SRA-Det: Learning Omni-Grained Open-Vocabulary Detection Beyond Category Names¶
Conference: CVPR 2026
Paper: CVF Open Access
Code: None
Area: Object Detection / Open-Vocabulary Detection
Keywords: Open-vocabulary detection, fine-grained recognition, semantic retrieval, soft-min matching, attribute-augmented data
TL;DR¶
Addressing the issue where open-vocabulary detectors only match "category names" and remain insensitive to fine-grained attributes like color, material, and pattern, SRA-Det uses learnable retrieval queries to extract multiple semantic "facets" from text tokens. It employs soft-min matching as a "logic AND" to ensure all facets are satisfied. Combined with an attribute-augmented pipeline that uses LLMs for generation and CLIP for dual-verification, SRA-Det achieves 54.9 mAP on FG-OVD and maintains 40.4 AP on LVIS under zero-shot settings.
Background & Motivation¶
Background: The mainstream approach for Open-Vocabulary Detection (OVD) leverages vision-language pre-training (e.g., CLIP) to align region features with text embeddings, enabling the recognition of arbitrary categories beyond the training vocabulary. Models like GLIP, GroundingDINO, OWL-ViT, YOLO-World, MM-GDINO, and LLMDet have demonstrated strong zero-shot generalization on COCO and LVIS.
Limitations of Prior Work: These methods and their evaluations remain at the "coarse-grained category" level—as long as the box matches the category, it is considered correct, regardless of whether the model truly understands fine-grained attributes in the description. Consequently, a detector that finds "a dog" might fail to distinguish "a dog with gray and white fur and blue eyes"; one that finds "a knife" might miss "a grey metal knife with a black plastic handle." Benchmarks like FG-OVD use "hard negative" descriptions differing by only one or two attributes to challenge detectors, where mainstream models exhibit significant performance drops.
Key Challenge: The root cause is that existing methods compress the entire description into a single final text vector. Even models like NoctOWL and HA-FGOVD, which have begun to emphasize attributes, eventually fuse attribute information linearly into a global vector. Once collapsed into a single vector, strong category semantics dominate attribute clues, allowing "partially matched" objects (violating one or two key attributes) to still receive high scores.
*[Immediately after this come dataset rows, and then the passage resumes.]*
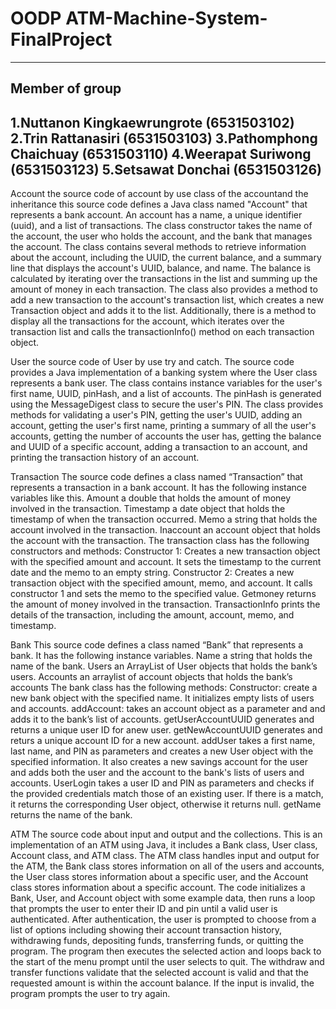 # OODP ATM-Machine-System-FinalProject
-------------------------------------------
Member of group
-------------------------------------------
1.Nuttanon Kingkaewrungrote (6531503102)
2.Trin Rattanasiri (6531503103)
3.Pathomphong Chaichuay (6531503110)
4.Weerapat Suriwong (6531503123)
5.Setsawat Donchai (6531503126)
-------------------------------------------


Account
the source code of account by use class of the accountand the inheritance this source code defines a Java class named "Account" that represents a bank account. An account has a name, a unique identifier (uuid), and a list of transactions. The class constructor takes the name of the account, the user who holds the account, and the bank that manages the account. The class contains several methods to retrieve information about the account, including the UUID, the current balance, and a summary line that displays the account's UUID, balance, and name. The balance is calculated by iterating over the transactions in the list and summing up the amount of money in each transaction. The class also provides a method to add a new transaction to the account's transaction list, which creates a new Transaction object and adds it to the list. Additionally, there is a method to display all the transactions for the account, which iterates over the transaction list and calls the transactionInfo() method on each transaction object.

User
the source code of User by use try and catch. The source code provides a Java implementation of a banking system where the User class represents a bank user. The class contains instance variables for the user's first name, UUID, pinHash, and a list of accounts. The pinHash is generated using the MessageDigest class to secure the
user's PIN. The class provides methods for validating a user's PIN, getting the user's UUID, adding an account, getting the user's first name, printing a summary of all the user's accounts, getting the number of accounts the user has, getting the balance and UUID of a specific account, adding a transaction to an account, and printing the transaction history of an account.

Transaction
The source code defines a class named “Transaction” that represents a transaction in a bank account. It has the following instance variables like this. Amount a double that holds the amount of money involved in the transaction. Timestamp a date object that holds the timestamp of when the transaction occurred. Memo a string that holds the account involved in the transaction. Inaccount an account object that holds the account with the transaction.
The transaction class has the following constructors and methods:
Constructor 1: Creates a new transaction object with the specified amount and account. It sets the timestamp to the current date and the memo to an empty string.
Constructor 2: Creates a new transaction object with the specified amount, memo, and account. It calls constructor 1 and sets the memo to the specified value.
Getmoney returns the amount of money involved in the transaction. TransactionInfo prints the details of the transaction, including the amount, account, memo, and timestamp.

Bank
This source code defines a class named “Bank” that represents a bank. It has the following instance variables. Name a string that holds the name of the bank. Users an
ArrayList of User objects that holds the bank’s users. Accounts an arraylist of account objects that holds the bank’s accounts The bank class has the following methods: Constructor: create a new bank object with the specified name. It initializes empty lists of users and accounts. addAccount: takes an account object as a parameter and and adds it to the bank’s list of accounts. getUserAccountUUID generates and returns a unique user ID for anew user. getNewAccountUUID generates and returs a unique account ID for a new account. addUser takes a first name, last name, and PIN as parameters and creates a new User object with the specified information. It also creates a new savings account for the user and adds both the user and the account to the bank's lists of users and accounts. UserLogin takes a
user ID and PIN as parameters and checks if the provided credentials match those of an existing user. If there is a match, it returns the corresponding User object, otherwise it returns null. getName returns the name of the bank.

ATM
The source code about input and output and the collections. This is an implementation of an ATM using Java, it includes a Bank class, User class, Account class, and ATM class. The ATM class handles input and output for the ATM, the Bank class stores information on all of the users and accounts, the User class stores
information about a specific user, and the Account class stores information about a specific account. The code initializes a Bank, User, and Account object with some example data, then runs a loop that prompts the user to enter their ID and pin until a valid user is authenticated. After authentication, the user is prompted to choose from a list of options including showing their account transaction history, withdrawing funds, depositing funds, transferring funds, or quitting the program. The program then executes the selected action and loops back to the start of the menu prompt until the user selects to quit. The withdraw and transfer functions
validate that the selected account is valid and that the requested amount is within the account balance. If the input is invalid, the program prompts the user to try again.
Goal: The authors decompose the problem into two sub-problems: (i) how text should be represented for visual matching, and (ii) how to obtain fine-grained attribute supervision at low cost on large-scale detection data.
Key Insight: A correct detection must simultaneously satisfy all semantic clues mentioned in the description. Therefore, the matching score should be a "logical AND" of these clues, rather than a weighted sum where weak attributes are masked by strong category signals. The prerequisite for an "AND" operation is explicitly decomposing the description into multiple facets for individual verification.
Core Idea: Use a small set of learnable retrieval queries to "retrieve" multiple complementary semantic facets from token-level text features, then use a differentiable soft-min to aggregate facet similarities. This ensures that any mismatched attribute significantly lowers the total score. Simultaneously, an LLM+CLIP pipeline automatically generates attribute supervision to feed this mechanism.
Method¶
Overall Architecture¶
SRA-Det consists of two complementary components: the model side replaces single-vector text representation with "multi-semantic facets + soft-min matching" to solve "how to represent and verify text"; the data side uses an automated pipeline to add dense visual attribute labels to large-scale detection data, solving "where fine-grained supervision comes from."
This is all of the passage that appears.